**Assignment:** Find the word "https" in the material below and gather every line that contains it.

**Data for this task:**
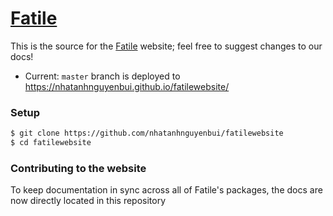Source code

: # [Fatile](https://nhatanhnguyenbui.github.io/fatilewebsite/)

This is the source for the [Fatile](https://nhatanhnguyenbui.github.io/fatilewebsite/) website; feel free to suggest changes to our docs!

- Current: `master` branch is deployed to https://nhatanhnguyenbui.github.io/fatilewebsite/

### Setup

```bash
$ git clone https://github.com/nhatanhnguyenbui/fatilewebsite
$ cd fatilewebsite
```
### Contributing to the website

To keep documentation in sync across all of Fatile's packages, the docs are now directly located in this repository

**Answer to this problem:**
: # [Fatile](https://nhatanhnguyenbui.github.io/fatilewebsite/)
This is the source for the [Fatile](https://nhatanhnguyenbui.github.io/fatilewebsite/) website; feel free to suggest changes to our docs!
- Current: `master` branch is deployed to https://nhatanhnguyenbui.github.io/fatilewebsite/
$ git clone https://github.com/nhatanhnguyenbui/fatilewebsite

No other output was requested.